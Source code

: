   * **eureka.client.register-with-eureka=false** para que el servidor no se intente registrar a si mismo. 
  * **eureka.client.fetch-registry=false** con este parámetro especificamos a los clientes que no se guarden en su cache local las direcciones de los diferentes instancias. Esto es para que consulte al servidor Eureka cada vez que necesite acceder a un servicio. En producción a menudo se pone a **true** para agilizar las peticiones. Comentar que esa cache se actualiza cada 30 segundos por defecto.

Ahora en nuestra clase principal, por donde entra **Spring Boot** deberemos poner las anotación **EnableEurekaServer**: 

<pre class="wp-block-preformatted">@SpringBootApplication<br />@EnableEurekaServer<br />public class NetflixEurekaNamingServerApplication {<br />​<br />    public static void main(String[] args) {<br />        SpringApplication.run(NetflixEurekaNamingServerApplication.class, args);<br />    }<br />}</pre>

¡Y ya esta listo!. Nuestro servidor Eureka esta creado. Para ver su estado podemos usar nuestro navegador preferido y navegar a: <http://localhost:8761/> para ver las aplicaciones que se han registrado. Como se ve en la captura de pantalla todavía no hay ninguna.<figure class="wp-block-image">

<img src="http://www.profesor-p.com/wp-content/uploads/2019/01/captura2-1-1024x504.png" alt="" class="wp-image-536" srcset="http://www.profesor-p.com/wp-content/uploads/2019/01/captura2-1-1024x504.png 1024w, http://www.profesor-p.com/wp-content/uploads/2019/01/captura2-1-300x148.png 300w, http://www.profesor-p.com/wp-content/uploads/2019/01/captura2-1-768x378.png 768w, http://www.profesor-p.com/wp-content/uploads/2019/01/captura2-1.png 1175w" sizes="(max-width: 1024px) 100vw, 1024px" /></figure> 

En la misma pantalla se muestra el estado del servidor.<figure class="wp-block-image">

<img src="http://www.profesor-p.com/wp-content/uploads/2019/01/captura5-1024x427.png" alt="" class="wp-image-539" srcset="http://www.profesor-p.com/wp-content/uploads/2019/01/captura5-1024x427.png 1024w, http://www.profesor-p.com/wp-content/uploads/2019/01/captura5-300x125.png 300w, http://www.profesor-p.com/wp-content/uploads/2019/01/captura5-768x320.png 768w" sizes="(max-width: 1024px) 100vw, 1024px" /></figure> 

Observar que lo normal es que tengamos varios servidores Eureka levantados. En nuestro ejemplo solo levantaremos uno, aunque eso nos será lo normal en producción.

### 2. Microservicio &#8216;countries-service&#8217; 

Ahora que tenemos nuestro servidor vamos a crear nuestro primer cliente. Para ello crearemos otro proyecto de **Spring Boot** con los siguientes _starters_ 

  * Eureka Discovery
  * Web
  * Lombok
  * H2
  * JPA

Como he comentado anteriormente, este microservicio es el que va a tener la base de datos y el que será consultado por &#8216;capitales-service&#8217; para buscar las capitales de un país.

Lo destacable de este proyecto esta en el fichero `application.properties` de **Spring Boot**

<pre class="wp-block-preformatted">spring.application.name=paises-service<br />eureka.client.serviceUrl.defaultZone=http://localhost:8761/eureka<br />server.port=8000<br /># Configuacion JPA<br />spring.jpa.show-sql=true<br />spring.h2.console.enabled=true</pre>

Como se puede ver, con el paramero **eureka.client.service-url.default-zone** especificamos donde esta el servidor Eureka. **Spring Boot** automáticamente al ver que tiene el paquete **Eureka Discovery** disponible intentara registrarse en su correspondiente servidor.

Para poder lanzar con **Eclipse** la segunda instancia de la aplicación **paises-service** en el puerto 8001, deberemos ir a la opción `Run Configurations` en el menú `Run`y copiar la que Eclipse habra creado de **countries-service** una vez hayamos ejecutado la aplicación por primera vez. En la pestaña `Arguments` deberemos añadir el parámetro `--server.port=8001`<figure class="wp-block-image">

_Aim of the task_.
If a line of the entries holds the word "donde", copy it out.

_Reply_.
Ahora en nuestra clase principal, por donde entra **Spring Boot** deberemos poner las anotación **EnableEurekaServer**: 
Como se puede ver, con el paramero **eureka.client.service-url.default-zone** especificamos donde esta el servidor Eureka. **Spring Boot** automáticamente al ver que tiene el paquete **Eureka Discovery** disponible intentara registrarse en su correspondiente servidor.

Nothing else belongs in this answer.